Given records
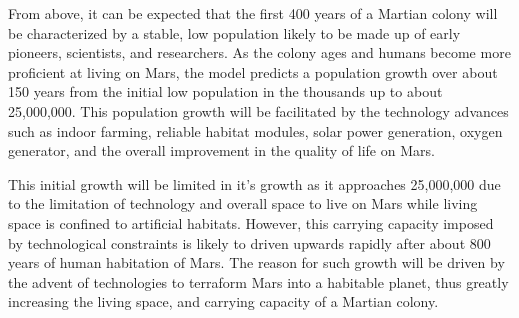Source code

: \documentclass[12pt]{article}
\begin{document}
From above, it can be expected that the first 400 years of a Martian colony will be characterized by a stable, low population likely to be made up of early pioneers, scientists, and researchers. As the colony ages and humans become more proficient at living on Mars, the model predicts a population growth over about 150 years from the initial low population in the thousands up to about 25,000,000. This population growth will be facilitated by the technology advances such as indoor farming, reliable habitat modules, solar power generation, oxygen generator, and the overall improvement in the quality of life on Mars. 


This initial growth will be limited in it's growth as it approaches  25,000,000 due to the limitation of technology and overall space to live on Mars while living space is confined to artificial habitats. However, this carrying capacity imposed by technological constraints is likely to driven upwards rapidly after about 800 years of human habitation of Mars. The reason for such growth will be driven by the advent of technologies to terraform Mars into a habitable planet\cite{terraform}, thus greatly increasing the living space, and carrying capacity of a Martian colony. 
\end{document}
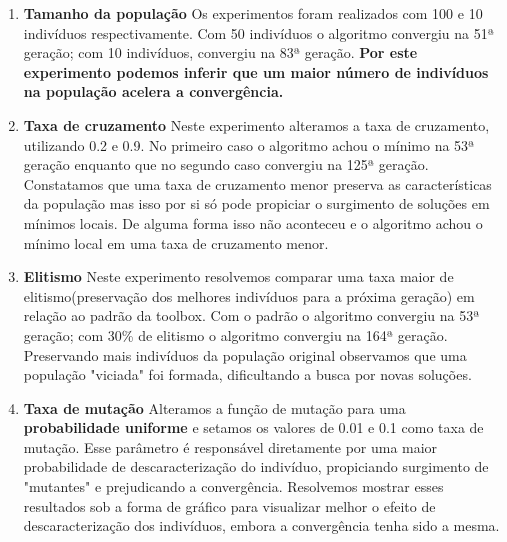 \documentclass[a4paper, 12pt]{article}
\begin{document}
		\begin{enumerate}[label=\alph*)]
			\item \textbf{Tamanho da população}
			Os experimentos foram realizados com 100 e 10 indivíduos respectivamente.  Com 50 indivíduos o algoritmo convergiu na 51ª geração;  com 10 indivíduos, convergiu na 83ª geração.  \textbf{Por este experimento podemos inferir que um maior número de indivíduos na população acelera a convergência.}
			\item \textbf{Taxa de cruzamento}
			Neste experimento alteramos a taxa de cruzamento, utilizando 0.2 e 0.9.  No primeiro caso o algoritmo achou o mínimo na 53ª geração enquanto que no segundo caso convergiu na 125ª geração.  Constatamos que uma taxa de cruzamento menor preserva as características da população mas isso por si só pode propiciar o surgimento de soluções em mínimos locais.  De alguma forma isso não aconteceu e o algoritmo achou o mínimo local em uma taxa de cruzamento menor.
			\item \textbf{Elitismo}
			Neste experimento resolvemos comparar uma taxa maior de elitismo(preservação dos melhores indivíduos para a próxima geração) em relação ao padrão da toolbox.  Com o padrão o algoritmo convergiu na 53ª geração;  com 30\% de elitismo o algoritmo convergiu na 164ª geração.  Preservando mais indivíduos da população original observamos que uma população "viciada" foi formada, dificultando a busca por novas soluções.
			\item \textbf{Taxa de mutação}
			Alteramos a função de mutação para uma \textbf{probabilidade uniforme} e setamos os valores de 0.01 e 0.1 como taxa de mutação.  Esse parâmetro é responsável diretamente por uma maior probabilidade de descaracterização do indivíduo, propiciando surgimento de "mutantes" e prejudicando a convergência.  Resolvemos mostrar esses resultados sob a forma de gráfico para visualizar melhor o efeito de descaracterização dos indivíduos, embora a convergência tenha sido a mesma.
				\begin{figure}[H]
					\centering
\end{figure}
\end{enumerate}
\end{document}
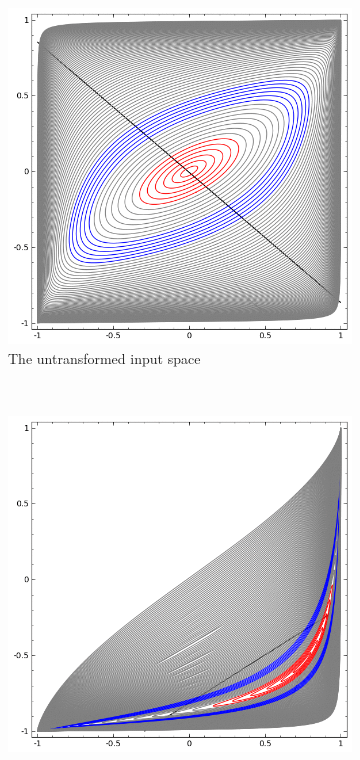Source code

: \documentclass[11pt, a4paper]{article}
\begin{document}
\begin{figure}[h!tb]
    \centering
    \begin{subfigure}[t]{0.45\textwidth}
        \includegraphics[width=\textwidth]{homeomorphism_start.png}
        \caption{The untransformed input space}
        \label{fig:network-homeomorphism-start}
    \end{subfigure}
    ~ %
    \begin{subfigure}[t]{0.45\textwidth}
        \includegraphics[width=\textwidth]{homeomorphism_end_1.png}

\end{subfigure}
\end{figure}
\end{document}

Task prompt
Keeping the pictures out, print the entries above exactly as written.

Answer space
Source code

: \documentclass[12pt]{article}
\begin{document}
From above, it can be expected that the first 400 years of a Martian colony will be characterized by a stable, low population likely to be made up of early pioneers, scientists, and researchers. As the colony ages and humans become more proficient at living on Mars, the model predicts a population growth over about 150 years from the initial low population in the thousands up to about 25,000,000. This population growth will be facilitated by the technology advances such as indoor farming, reliable habitat modules, solar power generation, oxygen generator, and the overall improvement in the quality of life on Mars. 


This initial growth will be limited in it's growth as it approaches  25,000,000 due to the limitation of technology and overall space to live on Mars while living space is confined to artificial habitats. However, this carrying capacity imposed by technological constraints is likely to driven upwards rapidly after about 800 years of human habitation of Mars. The reason for such growth will be driven by the advent of technologies to terraform Mars into a habitable planet\cite{terraform}, thus greatly increasing the living space, and carrying capacity of a Martian colony. 
\end{document}
 \documentclass[a4paper, 12pt]{article}
\begin{document}
		\begin{enumerate}[label=\alph*)]
			\item \textbf{Tamanho da população}
			Os experimentos foram realizados com 100 e 10 indivíduos respectivamente.  Com 50 indivíduos o algoritmo convergiu na 51ª geração;  com 10 indivíduos, convergiu na 83ª geração.  \textbf{Por este experimento podemos inferir que um maior número de indivíduos na população acelera a convergência.}
			\item \textbf{Taxa de cruzamento}
			Neste experimento alteramos a taxa de cruzamento, utilizando 0.2 e 0.9.  No primeiro caso o algoritmo achou o mínimo na 53ª geração enquanto que no segundo caso convergiu na 125ª geração.  Constatamos que uma taxa de cruzamento menor preserva as características da população mas isso por si só pode propiciar o surgimento de soluções em mínimos locais.  De alguma forma isso não aconteceu e o algoritmo achou o mínimo local em uma taxa de cruzamento menor.
			\item \textbf{Elitismo}
			Neste experimento resolvemos comparar uma taxa maior de elitismo(preservação dos melhores indivíduos para a próxima geração) em relação ao padrão da toolbox.  Com o padrão o algoritmo convergiu na 53ª geração;  com 30\% de elitismo o algoritmo convergiu na 164ª geração.  Preservando mais indivíduos da população original observamos que uma população "viciada" foi formada, dificultando a busca por novas soluções.
			\item \textbf{Taxa de mutação}
			Alteramos a função de mutação para uma \textbf{probabilidade uniforme} e setamos os valores de 0.01 e 0.1 como taxa de mutação.  Esse parâmetro é responsável diretamente por uma maior probabilidade de descaracterização do indivíduo, propiciando surgimento de "mutantes" e prejudicando a convergência.  Resolvemos mostrar esses resultados sob a forma de gráfico para visualizar melhor o efeito de descaracterização dos indivíduos, embora a convergência tenha sido a mesma.
				\begin{figure}[H]
					\centering
\end{figure}
\end{enumerate}
\end{document}
Source code

: \documentclass[11pt, a4paper]{article}
\begin{document}
\begin{figure}[h!tb]
    \centering
    \begin{subfigure}[t]{0.45\textwidth}
        \includegraphics[width=\textwidth]{homeomorphism_start.png}
        \caption{The untransformed input space}
        \label{fig:network-homeomorphism-start}
    \end{subfigure}
    ~ %
    \begin{subfigure}[t]{0.45\textwidth}
        \includegraphics[width=\textwidth]{homeomorphism_end_1.png}

\end{subfigure}
\end{figure}
\end{document}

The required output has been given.